* **DESCRIPTION OF THE TASK**
Reproduce exactly, and only, the lines below from the one containing "of String) If" through the one containing "the source label values.".

--- EXERCISE MATERIALS Enclosed Below ---

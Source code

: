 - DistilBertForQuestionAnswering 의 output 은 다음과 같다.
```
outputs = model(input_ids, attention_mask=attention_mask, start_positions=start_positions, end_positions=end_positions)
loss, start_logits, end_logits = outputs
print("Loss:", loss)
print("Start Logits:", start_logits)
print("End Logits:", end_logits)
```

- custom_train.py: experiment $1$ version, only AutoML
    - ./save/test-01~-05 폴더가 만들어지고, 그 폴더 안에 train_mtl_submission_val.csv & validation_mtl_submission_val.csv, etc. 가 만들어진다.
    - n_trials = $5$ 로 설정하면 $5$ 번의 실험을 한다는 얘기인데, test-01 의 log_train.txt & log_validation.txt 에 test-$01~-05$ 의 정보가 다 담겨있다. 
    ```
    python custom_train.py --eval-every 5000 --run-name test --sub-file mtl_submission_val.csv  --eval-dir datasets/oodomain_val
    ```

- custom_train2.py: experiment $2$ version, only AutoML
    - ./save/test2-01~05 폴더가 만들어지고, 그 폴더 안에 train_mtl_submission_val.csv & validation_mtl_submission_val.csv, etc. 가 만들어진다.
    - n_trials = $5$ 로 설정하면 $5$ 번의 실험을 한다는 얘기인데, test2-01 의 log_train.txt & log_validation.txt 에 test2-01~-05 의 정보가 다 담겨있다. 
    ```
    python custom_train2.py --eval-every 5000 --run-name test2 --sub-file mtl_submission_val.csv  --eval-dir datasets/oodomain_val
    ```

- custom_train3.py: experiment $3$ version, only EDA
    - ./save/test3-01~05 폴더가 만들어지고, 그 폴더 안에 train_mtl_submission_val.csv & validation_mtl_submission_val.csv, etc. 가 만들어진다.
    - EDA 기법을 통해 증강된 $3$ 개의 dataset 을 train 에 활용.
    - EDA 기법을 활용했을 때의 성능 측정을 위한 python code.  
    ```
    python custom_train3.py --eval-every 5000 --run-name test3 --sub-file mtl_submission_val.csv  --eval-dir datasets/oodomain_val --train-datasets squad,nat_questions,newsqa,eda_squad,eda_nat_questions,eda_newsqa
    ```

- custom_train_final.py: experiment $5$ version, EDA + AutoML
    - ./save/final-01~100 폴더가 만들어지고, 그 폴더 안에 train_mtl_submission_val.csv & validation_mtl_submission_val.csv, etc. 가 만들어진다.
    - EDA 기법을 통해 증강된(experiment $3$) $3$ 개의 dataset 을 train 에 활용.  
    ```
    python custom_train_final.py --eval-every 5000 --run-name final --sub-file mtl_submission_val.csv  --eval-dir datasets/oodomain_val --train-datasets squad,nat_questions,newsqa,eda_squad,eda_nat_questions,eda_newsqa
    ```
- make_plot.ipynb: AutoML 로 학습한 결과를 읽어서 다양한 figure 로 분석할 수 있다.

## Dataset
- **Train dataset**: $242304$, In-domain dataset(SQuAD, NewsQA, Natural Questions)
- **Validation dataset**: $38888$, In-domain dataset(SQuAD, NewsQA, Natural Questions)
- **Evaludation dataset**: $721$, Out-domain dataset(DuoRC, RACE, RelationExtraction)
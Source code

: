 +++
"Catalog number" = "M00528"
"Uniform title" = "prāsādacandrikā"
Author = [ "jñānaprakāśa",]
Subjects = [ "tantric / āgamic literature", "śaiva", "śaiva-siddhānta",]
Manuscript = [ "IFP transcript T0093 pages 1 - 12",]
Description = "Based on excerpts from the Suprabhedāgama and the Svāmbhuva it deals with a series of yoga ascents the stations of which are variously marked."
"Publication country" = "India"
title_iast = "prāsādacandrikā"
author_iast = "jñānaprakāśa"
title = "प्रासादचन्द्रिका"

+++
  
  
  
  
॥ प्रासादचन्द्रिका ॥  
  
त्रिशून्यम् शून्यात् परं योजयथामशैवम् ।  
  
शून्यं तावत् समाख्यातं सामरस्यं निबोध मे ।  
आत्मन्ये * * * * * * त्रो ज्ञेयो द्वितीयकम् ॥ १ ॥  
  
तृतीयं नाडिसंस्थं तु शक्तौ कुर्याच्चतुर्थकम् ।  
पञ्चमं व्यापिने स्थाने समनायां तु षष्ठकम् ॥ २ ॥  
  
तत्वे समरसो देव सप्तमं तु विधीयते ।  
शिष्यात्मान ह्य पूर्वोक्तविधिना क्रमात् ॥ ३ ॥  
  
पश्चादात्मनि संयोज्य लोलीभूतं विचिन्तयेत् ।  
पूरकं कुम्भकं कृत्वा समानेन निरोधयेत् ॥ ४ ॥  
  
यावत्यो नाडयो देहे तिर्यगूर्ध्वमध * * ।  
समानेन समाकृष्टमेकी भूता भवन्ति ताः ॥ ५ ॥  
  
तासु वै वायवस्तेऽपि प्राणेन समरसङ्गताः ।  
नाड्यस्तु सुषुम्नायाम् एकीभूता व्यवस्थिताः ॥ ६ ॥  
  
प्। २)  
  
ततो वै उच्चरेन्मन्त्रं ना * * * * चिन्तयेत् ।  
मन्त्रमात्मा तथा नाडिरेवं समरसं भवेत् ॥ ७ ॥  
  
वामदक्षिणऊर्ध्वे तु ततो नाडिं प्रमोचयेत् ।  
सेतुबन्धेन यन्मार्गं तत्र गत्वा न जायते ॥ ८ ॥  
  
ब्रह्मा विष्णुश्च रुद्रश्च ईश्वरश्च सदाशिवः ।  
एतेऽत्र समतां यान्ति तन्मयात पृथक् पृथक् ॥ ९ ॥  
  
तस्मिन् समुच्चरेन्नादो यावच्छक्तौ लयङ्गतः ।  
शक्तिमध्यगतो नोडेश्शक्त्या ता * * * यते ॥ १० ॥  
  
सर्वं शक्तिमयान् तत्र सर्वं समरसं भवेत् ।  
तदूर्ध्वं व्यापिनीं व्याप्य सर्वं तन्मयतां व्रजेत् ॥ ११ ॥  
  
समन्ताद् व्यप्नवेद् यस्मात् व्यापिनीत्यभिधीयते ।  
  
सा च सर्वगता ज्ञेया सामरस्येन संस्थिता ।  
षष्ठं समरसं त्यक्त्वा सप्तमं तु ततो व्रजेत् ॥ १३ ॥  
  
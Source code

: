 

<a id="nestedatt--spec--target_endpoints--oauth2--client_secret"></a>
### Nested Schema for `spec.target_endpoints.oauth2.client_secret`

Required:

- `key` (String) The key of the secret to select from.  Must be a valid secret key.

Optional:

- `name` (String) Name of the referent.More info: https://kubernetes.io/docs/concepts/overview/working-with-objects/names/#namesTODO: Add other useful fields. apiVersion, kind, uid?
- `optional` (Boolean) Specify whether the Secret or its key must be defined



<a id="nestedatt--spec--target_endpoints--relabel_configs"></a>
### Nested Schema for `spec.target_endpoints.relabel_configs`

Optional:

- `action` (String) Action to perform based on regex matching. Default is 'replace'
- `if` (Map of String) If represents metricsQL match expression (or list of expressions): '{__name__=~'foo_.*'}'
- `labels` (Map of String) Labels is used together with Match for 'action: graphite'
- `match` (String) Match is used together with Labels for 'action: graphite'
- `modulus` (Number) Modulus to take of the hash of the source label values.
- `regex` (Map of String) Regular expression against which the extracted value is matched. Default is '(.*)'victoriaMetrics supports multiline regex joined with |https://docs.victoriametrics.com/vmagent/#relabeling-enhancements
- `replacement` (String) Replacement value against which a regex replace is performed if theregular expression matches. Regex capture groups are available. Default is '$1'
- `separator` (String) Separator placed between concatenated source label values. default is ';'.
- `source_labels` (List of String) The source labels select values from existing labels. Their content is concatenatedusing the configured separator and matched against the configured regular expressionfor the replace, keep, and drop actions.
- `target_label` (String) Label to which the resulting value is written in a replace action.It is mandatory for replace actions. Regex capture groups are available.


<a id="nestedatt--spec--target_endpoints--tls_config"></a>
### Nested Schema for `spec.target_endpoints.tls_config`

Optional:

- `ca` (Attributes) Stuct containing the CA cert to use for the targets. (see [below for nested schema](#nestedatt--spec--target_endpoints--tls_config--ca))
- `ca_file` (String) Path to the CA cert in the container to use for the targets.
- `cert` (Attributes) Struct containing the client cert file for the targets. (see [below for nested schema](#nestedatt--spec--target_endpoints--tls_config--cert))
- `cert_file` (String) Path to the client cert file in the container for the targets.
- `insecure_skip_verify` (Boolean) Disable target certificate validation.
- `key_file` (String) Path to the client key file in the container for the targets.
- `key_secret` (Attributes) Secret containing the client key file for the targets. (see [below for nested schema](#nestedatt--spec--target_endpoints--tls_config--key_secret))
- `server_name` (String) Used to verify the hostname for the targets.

--- End of Enclosed EXERCISE MATERIALS ---

* **WORKED SOLUTION**
- `if` (Map of String) If represents metricsQL match expression (or list of expressions): '{__name__=~'foo_.*'}'
- `labels` (Map of String) Labels is used together with Match for 'action: graphite'
- `match` (String) Match is used together with Labels for 'action: graphite'
- `modulus` (Number) Modulus to take of the hash of the source label values.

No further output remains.